- Prompt -
Your answer is a copy of every line in the records where "maturités" appears.

____ Input data

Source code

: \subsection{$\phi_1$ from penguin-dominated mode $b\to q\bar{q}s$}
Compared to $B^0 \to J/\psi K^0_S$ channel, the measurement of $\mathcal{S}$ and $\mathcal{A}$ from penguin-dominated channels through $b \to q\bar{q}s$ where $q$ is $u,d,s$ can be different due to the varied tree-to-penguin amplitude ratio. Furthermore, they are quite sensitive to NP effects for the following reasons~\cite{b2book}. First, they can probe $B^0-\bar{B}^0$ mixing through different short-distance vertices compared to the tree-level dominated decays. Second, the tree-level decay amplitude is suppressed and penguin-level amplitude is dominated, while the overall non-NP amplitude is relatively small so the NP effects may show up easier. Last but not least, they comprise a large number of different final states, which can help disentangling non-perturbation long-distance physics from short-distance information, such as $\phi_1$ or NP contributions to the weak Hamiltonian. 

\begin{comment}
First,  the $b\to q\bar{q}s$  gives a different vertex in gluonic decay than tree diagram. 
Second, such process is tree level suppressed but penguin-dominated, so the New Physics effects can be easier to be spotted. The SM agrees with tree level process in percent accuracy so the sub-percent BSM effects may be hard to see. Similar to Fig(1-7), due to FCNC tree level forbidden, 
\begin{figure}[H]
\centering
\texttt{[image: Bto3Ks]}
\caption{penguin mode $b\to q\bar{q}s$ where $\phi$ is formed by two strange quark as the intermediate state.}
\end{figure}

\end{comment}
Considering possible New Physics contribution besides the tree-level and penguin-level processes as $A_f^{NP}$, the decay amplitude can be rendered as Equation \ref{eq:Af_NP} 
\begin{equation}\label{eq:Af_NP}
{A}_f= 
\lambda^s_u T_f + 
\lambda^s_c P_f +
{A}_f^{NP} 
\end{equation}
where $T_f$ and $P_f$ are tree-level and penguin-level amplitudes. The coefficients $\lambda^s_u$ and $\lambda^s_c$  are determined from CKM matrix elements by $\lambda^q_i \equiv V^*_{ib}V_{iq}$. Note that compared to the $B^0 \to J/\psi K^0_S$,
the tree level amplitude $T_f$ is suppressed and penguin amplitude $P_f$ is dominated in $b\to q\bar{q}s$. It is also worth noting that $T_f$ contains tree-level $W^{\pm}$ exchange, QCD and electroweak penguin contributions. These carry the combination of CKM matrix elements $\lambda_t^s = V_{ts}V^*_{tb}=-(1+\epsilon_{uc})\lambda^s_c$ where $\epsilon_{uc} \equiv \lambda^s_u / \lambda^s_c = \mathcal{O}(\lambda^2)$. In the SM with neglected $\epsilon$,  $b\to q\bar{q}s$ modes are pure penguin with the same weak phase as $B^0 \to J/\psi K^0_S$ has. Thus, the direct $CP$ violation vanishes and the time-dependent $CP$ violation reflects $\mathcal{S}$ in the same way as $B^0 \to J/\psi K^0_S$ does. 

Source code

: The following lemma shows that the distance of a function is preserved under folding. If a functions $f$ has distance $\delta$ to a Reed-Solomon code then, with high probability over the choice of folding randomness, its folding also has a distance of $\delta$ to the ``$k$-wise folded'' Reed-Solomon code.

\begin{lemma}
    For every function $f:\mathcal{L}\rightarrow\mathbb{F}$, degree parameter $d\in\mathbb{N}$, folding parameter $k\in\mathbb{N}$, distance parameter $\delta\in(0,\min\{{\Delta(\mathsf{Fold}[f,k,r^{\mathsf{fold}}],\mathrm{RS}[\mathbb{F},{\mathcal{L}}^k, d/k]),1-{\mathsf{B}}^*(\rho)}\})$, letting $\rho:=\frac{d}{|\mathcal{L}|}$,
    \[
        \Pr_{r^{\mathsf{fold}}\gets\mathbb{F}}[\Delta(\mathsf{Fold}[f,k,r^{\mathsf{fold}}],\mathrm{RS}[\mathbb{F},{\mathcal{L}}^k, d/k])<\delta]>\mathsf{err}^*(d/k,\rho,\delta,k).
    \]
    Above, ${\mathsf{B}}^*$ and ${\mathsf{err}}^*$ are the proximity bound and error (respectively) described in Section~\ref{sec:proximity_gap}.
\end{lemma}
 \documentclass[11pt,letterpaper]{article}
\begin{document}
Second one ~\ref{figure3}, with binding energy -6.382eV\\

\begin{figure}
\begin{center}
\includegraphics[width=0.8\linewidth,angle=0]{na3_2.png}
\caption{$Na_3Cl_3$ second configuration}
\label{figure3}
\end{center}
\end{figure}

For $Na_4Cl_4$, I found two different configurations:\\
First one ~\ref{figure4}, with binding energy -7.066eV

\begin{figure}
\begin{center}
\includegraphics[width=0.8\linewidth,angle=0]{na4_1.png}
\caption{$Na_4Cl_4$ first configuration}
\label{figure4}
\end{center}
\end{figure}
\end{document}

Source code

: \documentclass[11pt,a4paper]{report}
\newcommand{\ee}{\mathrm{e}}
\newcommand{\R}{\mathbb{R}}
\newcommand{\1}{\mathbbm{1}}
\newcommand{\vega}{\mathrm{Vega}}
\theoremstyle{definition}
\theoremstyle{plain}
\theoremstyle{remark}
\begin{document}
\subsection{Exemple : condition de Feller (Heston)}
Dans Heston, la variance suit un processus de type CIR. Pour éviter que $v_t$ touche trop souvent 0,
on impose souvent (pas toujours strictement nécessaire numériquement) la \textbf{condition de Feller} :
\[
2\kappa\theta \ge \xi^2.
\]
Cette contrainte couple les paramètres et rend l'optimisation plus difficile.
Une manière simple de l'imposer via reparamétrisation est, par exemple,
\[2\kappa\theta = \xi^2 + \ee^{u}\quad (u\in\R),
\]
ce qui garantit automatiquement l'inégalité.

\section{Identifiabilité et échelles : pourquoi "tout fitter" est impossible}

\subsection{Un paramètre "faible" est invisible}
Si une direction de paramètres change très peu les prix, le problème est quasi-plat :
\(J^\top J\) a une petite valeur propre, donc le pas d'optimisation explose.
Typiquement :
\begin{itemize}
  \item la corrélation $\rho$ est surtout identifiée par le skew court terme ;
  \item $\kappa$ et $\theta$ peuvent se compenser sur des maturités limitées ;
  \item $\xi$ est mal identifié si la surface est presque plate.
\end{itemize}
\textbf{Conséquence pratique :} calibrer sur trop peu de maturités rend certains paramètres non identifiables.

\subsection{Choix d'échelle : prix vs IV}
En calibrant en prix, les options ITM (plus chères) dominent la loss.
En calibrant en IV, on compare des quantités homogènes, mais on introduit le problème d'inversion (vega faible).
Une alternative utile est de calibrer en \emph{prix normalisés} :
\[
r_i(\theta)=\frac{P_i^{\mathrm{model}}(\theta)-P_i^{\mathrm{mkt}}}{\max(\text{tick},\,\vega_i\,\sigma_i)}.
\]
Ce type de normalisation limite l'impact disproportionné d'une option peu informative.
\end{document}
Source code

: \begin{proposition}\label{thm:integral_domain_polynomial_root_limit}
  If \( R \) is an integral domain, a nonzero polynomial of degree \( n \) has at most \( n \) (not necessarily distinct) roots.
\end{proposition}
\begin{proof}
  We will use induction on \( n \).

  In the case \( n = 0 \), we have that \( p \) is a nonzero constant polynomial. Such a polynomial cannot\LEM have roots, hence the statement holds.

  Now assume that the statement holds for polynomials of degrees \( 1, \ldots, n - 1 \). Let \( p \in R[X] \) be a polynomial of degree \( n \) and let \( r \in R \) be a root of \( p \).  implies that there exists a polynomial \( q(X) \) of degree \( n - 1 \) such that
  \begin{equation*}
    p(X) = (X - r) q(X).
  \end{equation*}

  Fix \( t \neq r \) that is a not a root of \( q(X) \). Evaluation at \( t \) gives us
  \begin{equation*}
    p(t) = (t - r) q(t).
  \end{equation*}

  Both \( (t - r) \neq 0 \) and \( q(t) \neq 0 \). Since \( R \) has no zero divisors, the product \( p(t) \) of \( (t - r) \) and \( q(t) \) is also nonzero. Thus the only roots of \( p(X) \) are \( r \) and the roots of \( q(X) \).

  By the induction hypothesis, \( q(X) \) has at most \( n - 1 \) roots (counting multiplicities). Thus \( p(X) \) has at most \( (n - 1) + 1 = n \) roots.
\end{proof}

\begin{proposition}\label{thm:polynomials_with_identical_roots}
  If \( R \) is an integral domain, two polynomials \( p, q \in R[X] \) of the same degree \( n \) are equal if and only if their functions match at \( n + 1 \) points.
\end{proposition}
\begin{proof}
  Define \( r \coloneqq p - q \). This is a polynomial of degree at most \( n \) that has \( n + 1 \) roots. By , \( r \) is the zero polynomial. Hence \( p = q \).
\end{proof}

________

- Finished exercise -
  \item $\kappa$ et $\theta$ peuvent se compenser sur des maturités limitées ;
\textbf{Conséquence pratique :} calibrer sur trop peu de maturités rend certains paramètres non identifiables.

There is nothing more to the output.